*** Opening of Records ***
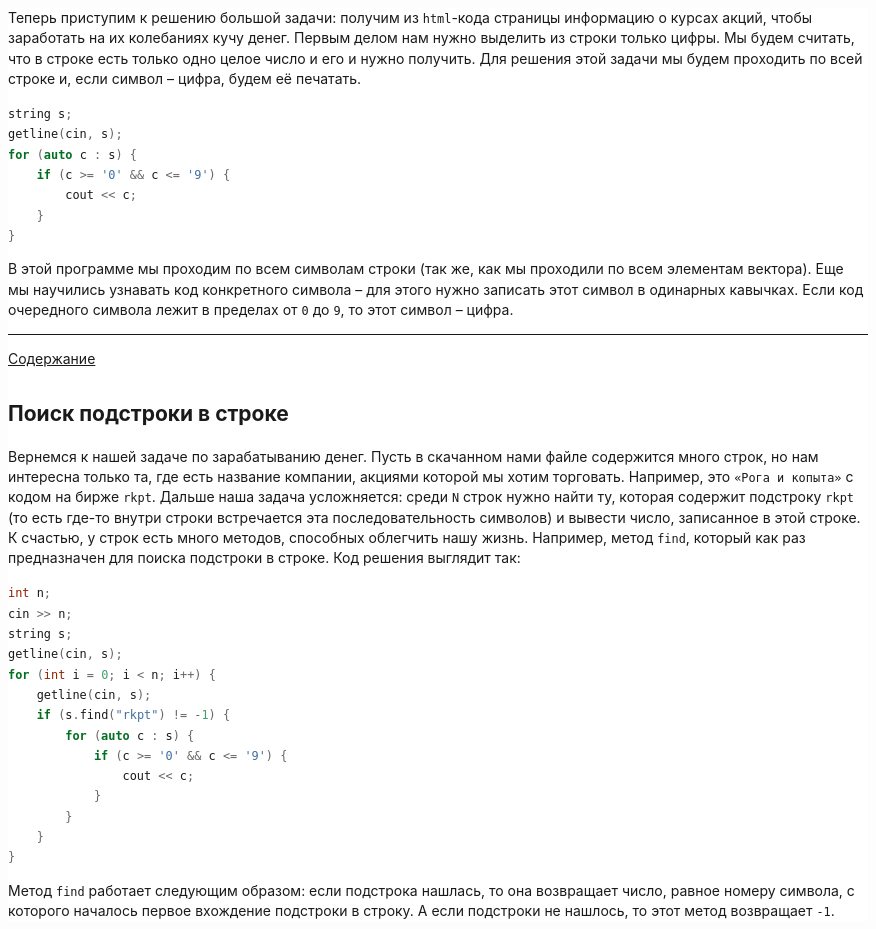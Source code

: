 Теперь приступим к решению большой задачи: получим из `html`-кода страницы информацию о курсах акций, чтобы заработать на их колебаниях кучу денег. Первым делом нам нужно выделить из строки только цифры. Мы будем считать, что в строке есть только одно целое число и его и нужно получить. Для решения этой задачи мы будем проходить по всей строке и, если символ – цифра, будем её печатать.

```c++
string s;
getline(cin, s);
for (auto c : s) {
    if (c >= '0' && c <= '9') {
        cout << c;
    }
}
```

В этой программе мы проходим по всем символам строки (так же, как мы проходили по всем элементам вектора). Еще мы научились узнавать код конкретного символа – для этого нужно записать этот символ в одинарных кавычках. Если код очередного символа лежит в пределах от `0` до `9`, то этот символ – цифра.

<hr>

[Содержание](#содержание)

## Поиск подстроки в строке

Вернемся к нашей задаче по зарабатыванию денег. Пусть в скачанном нами файле содержится много строк, но нам интересна только та, где есть название компании, акциями которой мы хотим торговать. Например, это `«Рога и копыта»` с кодом на бирже `rkpt`. Дальше наша задача усложняется: среди `N` строк нужно найти ту, которая содержит подстроку `rkpt` (то есть где-то внутри строки встречается эта последовательность символов) и вывести число, записанное в этой строке. К счастью, у строк есть много методов, способных облегчить нашу жизнь. Например, метод `find`, который как раз предназначен для поиска подстроки в строке. Код решения выглядит так:

```c++
int n;
cin >> n;
string s;
getline(cin, s);
for (int i = 0; i < n; i++) {
    getline(cin, s);
    if (s.find("rkpt") != -1) {
        for (auto c : s) {
            if (c >= '0' && c <= '9') {
                cout << c;
            }
        }
    }
}
```

Метод `find` работает следующим образом: если подстрока нашлась, то она возвращает число, равное номеру символа, с которого началось первое вхождение подстроки в строку. А если подстроки не нашлось, то этот метод возвращает `-1`.
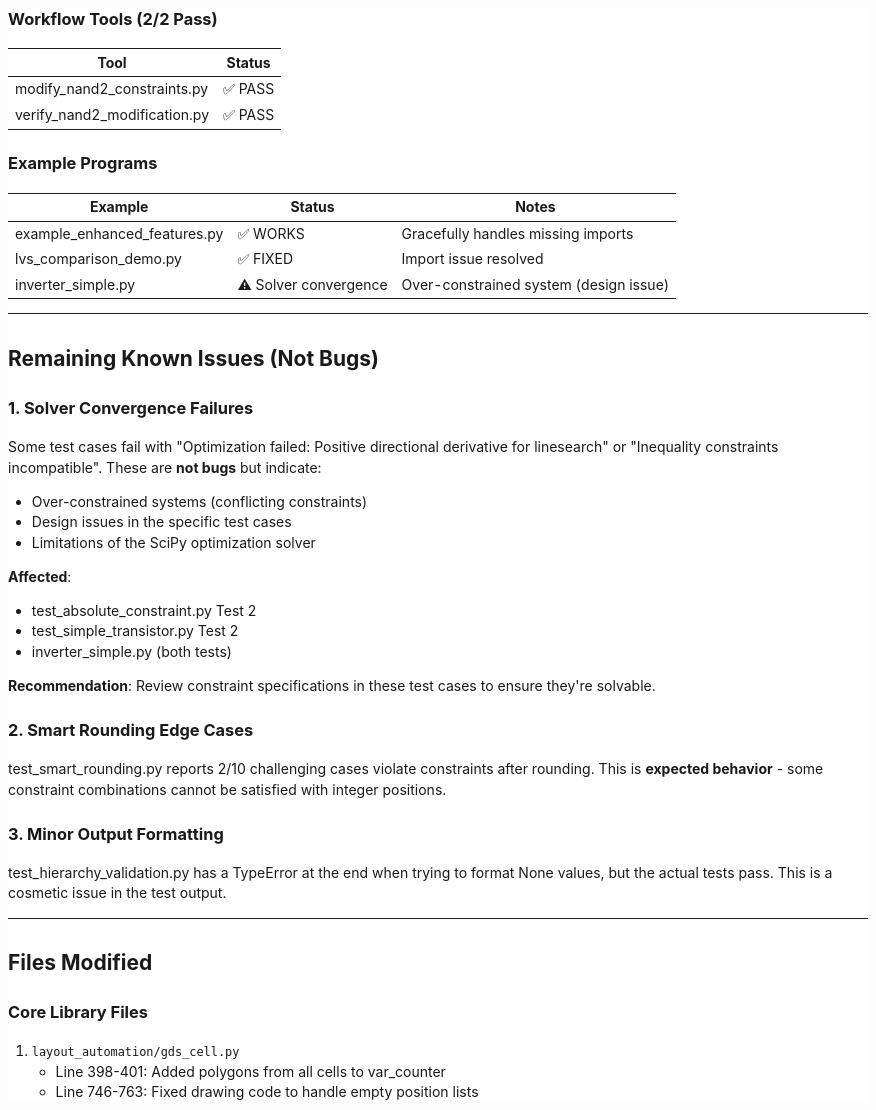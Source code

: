 ### Workflow Tools (2/2 Pass)
| Tool | Status |
|------|--------|
| modify_nand2_constraints.py | ✅ PASS |
| verify_nand2_modification.py | ✅ PASS |

### Example Programs
| Example | Status | Notes |
|---------|--------|-------|
| example_enhanced_features.py | ✅ WORKS | Gracefully handles missing imports |
| lvs_comparison_demo.py | ✅ FIXED | Import issue resolved |
| inverter_simple.py | ⚠️ Solver convergence | Over-constrained system (design issue) |

---

## Remaining Known Issues (Not Bugs)

### 1. Solver Convergence Failures
Some test cases fail with "Optimization failed: Positive directional derivative for linesearch" or "Inequality constraints incompatible". These are **not bugs** but indicate:
- Over-constrained systems (conflicting constraints)
- Design issues in the specific test cases
- Limitations of the SciPy optimization solver

**Affected**:
- test_absolute_constraint.py Test 2
- test_simple_transistor.py Test 2
- inverter_simple.py (both tests)

**Recommendation**: Review constraint specifications in these test cases to ensure they're solvable.

### 2. Smart Rounding Edge Cases
test_smart_rounding.py reports 2/10 challenging cases violate constraints after rounding. This is **expected behavior** - some constraint combinations cannot be satisfied with integer positions.

### 3. Minor Output Formatting
test_hierarchy_validation.py has a TypeError at the end when trying to format None values, but the actual tests pass. This is a cosmetic issue in the test output.

---

## Files Modified

### Core Library Files
1. `layout_automation/gds_cell.py`
   - Line 398-401: Added polygons from all cells to var_counter
   - Line 746-763: Fixed drawing code to handle empty position lists
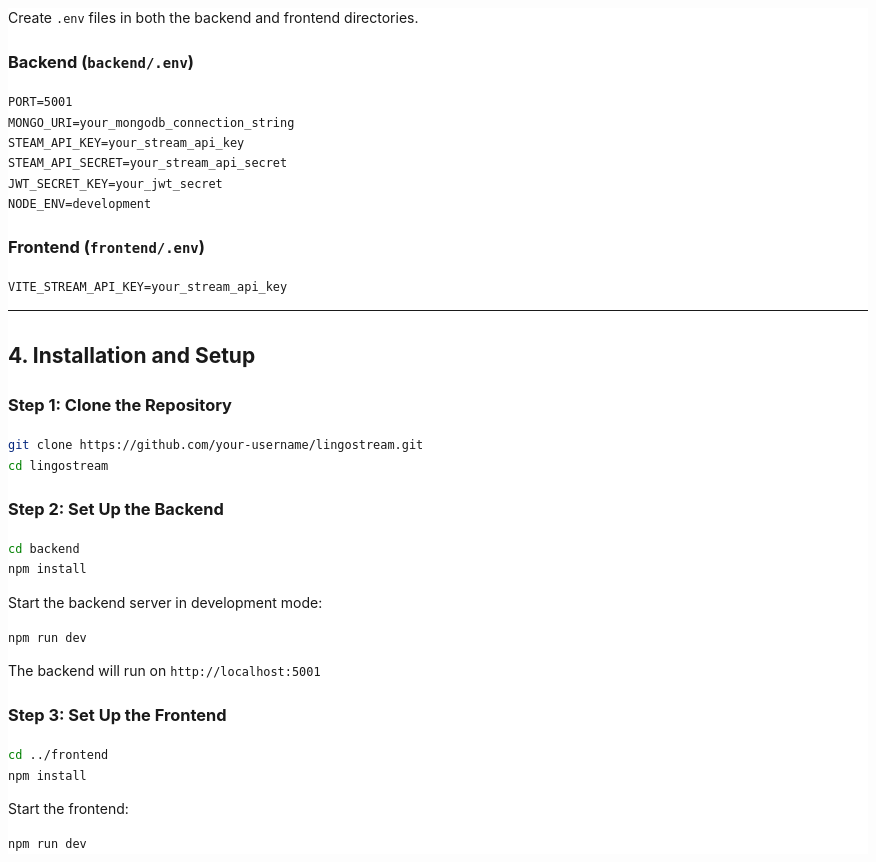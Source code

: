 Create `.env` files in both the backend and frontend directories.

### Backend (`backend/.env`)

```
PORT=5001
MONGO_URI=your_mongodb_connection_string
STEAM_API_KEY=your_stream_api_key
STEAM_API_SECRET=your_stream_api_secret
JWT_SECRET_KEY=your_jwt_secret
NODE_ENV=development
```

### Frontend (`frontend/.env`)

```
VITE_STREAM_API_KEY=your_stream_api_key
```

---

## 4. Installation and Setup

### Step 1: Clone the Repository

```bash
git clone https://github.com/your-username/lingostream.git
cd lingostream
```

### Step 2: Set Up the Backend

```bash
cd backend
npm install
```

Start the backend server in development mode:

```bash
npm run dev
```

The backend will run on `http://localhost:5001`

### Step 3: Set Up the Frontend

```bash
cd ../frontend
npm install
```

Start the frontend:

```bash
npm run dev
```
*** Close of Records ***
Task to carry out →
Although the records above contain pictures, the copy should not; retype exactly the lines from the one containing "### Core Library Files" through the one containing "## 4. Installation and Setup".

Solution for this exercise →
### Core Library Files
1. `layout_automation/gds_cell.py`
   - Line 398-401: Added polygons from all cells to var_counter
   - Line 746-763: Fixed drawing code to handle empty position lists
Source code

: Create `.env` files in both the backend and frontend directories.

### Backend (`backend/.env`)

```
PORT=5001
MONGO_URI=your_mongodb_connection_string
STEAM_API_KEY=your_stream_api_key
STEAM_API_SECRET=your_stream_api_secret
JWT_SECRET_KEY=your_jwt_secret
NODE_ENV=development
```

### Frontend (`frontend/.env`)

```
VITE_STREAM_API_KEY=your_stream_api_key
```

---

## 4. Installation and Setup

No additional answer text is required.